=== EXERCISE DIRECTIONS ===
Work through the data below and copy out every line where "shanghai" is found.

=== GIVEN DATA ===
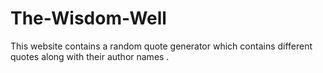 # The-Wisdom-Well
This website contains a random quote generator which contains different quotes along with their author names .
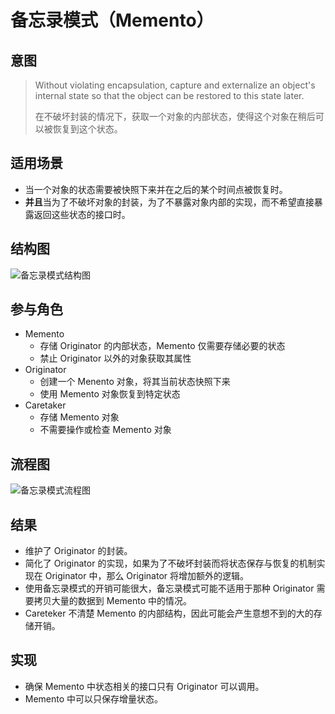 # 备忘录模式（Memento）

## 意图

> Without violating encapsulation, capture and externalize an object's internal state so that the object can be restored to this state later.
>
> 在不破坏封装的情况下，获取一个对象的内部状态，使得这个对象在稍后可以被恢复到这个状态。

## 适用场景

- 当一个对象的状态需要被快照下来并在之后的某个时间点被恢复时。
- **并且**当为了不破坏对象的封装，为了不暴露对象内部的实现，而不希望直接暴露返回这些状态的接口时。

## 结构图

![备忘录模式结构图](https://youdu-markdown.oss-cn-shanghai.aliyuncs.com/20191207001834.png)


## 参与角色

- Memento
  - 存储 Originator 的内部状态，Memento 仅需要存储必要的状态
  - 禁止 Originator 以外的对象获取其属性
- Originator
  - 创建一个 Menento 对象，将其当前状态快照下来
  - 使用 Memento 对象恢复到特定状态
- Caretaker
  - 存储 Memento 对象
  - 不需要操作或检查 Memento 对象

## 流程图

![备忘录模式流程图](https://youdu-markdown.oss-cn-shanghai.aliyuncs.com/20191207002956.png)

## 结果

- 维护了 Originator 的封装。
- 简化了 Originator 的实现，如果为了不破坏封装而将状态保存与恢复的机制实现在 Originator 中，那么 Originator 将增加额外的逻辑。
- 使用备忘录模式的开销可能很大，备忘录模式可能不适用于那种 Originator 需要拷贝大量的数据到 Memento 中的情况。
- Careteker 不清楚 Memento 的内部结构，因此可能会产生意想不到的大的存储开销。

## 实现

- 确保 Memento 中状态相关的接口只有 Originator 可以调用。
- Memento 中可以只保存增量状态。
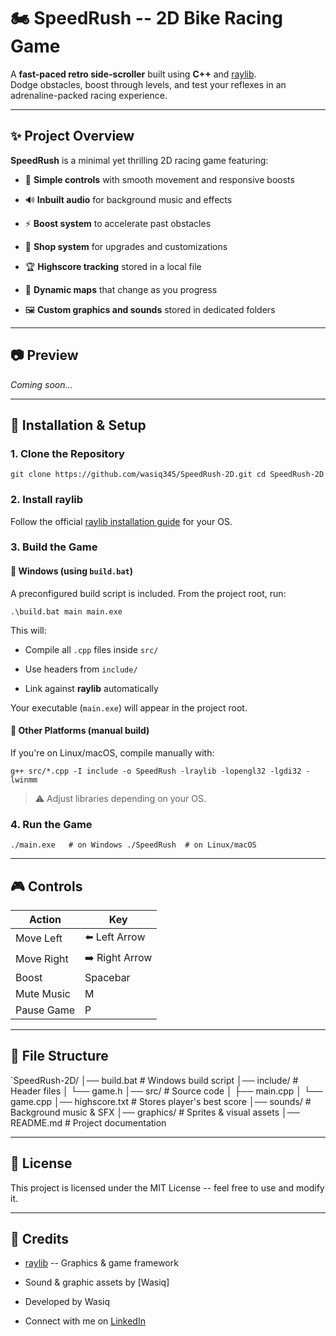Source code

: 🏍️ SpeedRush -- 2D Bike Racing Game
===================================

A **fast-paced retro side-scroller** built using **C++** and [raylib](https://www.raylib.com/).\
Dodge obstacles, boost through levels, and test your reflexes in an adrenaline-packed racing experience.

* * * * *

✨ Project Overview
------------------

**SpeedRush** is a minimal yet thrilling 2D racing game featuring:

-   🎯 **Simple controls** with smooth movement and responsive boosts

-   🔊 **Inbuilt audio** for background music and effects

-   ⚡ **Boost system** to accelerate past obstacles

-   🛒 **Shop system** for upgrades and customizations

-   🏆 **Highscore tracking** stored in a local file

-   🌄 **Dynamic maps** that change as you progress

-   🖼️ **Custom graphics and sounds** stored in dedicated folders

* * * * *

📷 Preview
----------

*Coming soon...*

* * * * *

🔧 Installation & Setup
-----------------------

### 1\. Clone the Repository

`git clone https://github.com/wasiq345/SpeedRush-2D.git
cd SpeedRush-2D`

### 2\. Install raylib

Follow the official [raylib installation guide](https://github.com/raysan5/raylib#building) for your OS.

### 3\. Build the Game

#### 🔹 Windows (using `build.bat`)

A preconfigured build script is included. From the project root, run:

`.\build.bat main main.exe`

This will:

-   Compile all `.cpp` files inside `src/`

-   Use headers from `include/`

-   Link against **raylib** automatically

Your executable (`main.exe`) will appear in the project root.

#### 🔹 Other Platforms (manual build)

If you're on Linux/macOS, compile manually with:

`g++ src/*.cpp -I include -o SpeedRush -lraylib -lopengl32 -lgdi32 -lwinmm`

> ⚠️ Adjust libraries depending on your OS.

### 4\. Run the Game

`./main.exe   # on Windows
./SpeedRush  # on Linux/macOS`

* * * * *

🎮 Controls
-----------

| Action | Key |
| --- | --- |
| Move Left | ⬅️ Left Arrow |
| Move Right | ➡️ Right Arrow |
| Boost | Spacebar |
| Mute Music | M |
| Pause Game | P |

* * * * *

📂 File Structure
-----------------

`SpeedRush-2D/
│── build.bat               # Windows build script
│── include/                # Header files
│   └── game.h
│── src/                    # Source code
│   ├── main.cpp
│   └── game.cpp
│── highscore.txt           # Stores player's best score
│── sounds/                 # Background music & SFX
│── graphics/               # Sprites & visual assets
│── README.md               # Project documentation

* * * * *

📜 License
----------

This project is licensed under the MIT License -- feel free to use and modify it.

* * * * *

🙌 Credits
----------

-   [raylib](https://www.raylib.com/) -- Graphics & game framework

-   Sound & graphic assets by [Wasiq]

-   Developed by Wasiq

-   Connect with me on [LinkedIn](https://www.linkedin.com/in/wasiq-azeem-730215367/)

=== EXERCISE RESPONSE ===
![备忘录模式结构图](https://youdu-markdown.oss-cn-shanghai.aliyuncs.com/20191207001834.png)
![备忘录模式流程图](https://youdu-markdown.oss-cn-shanghai.aliyuncs.com/20191207002956.png)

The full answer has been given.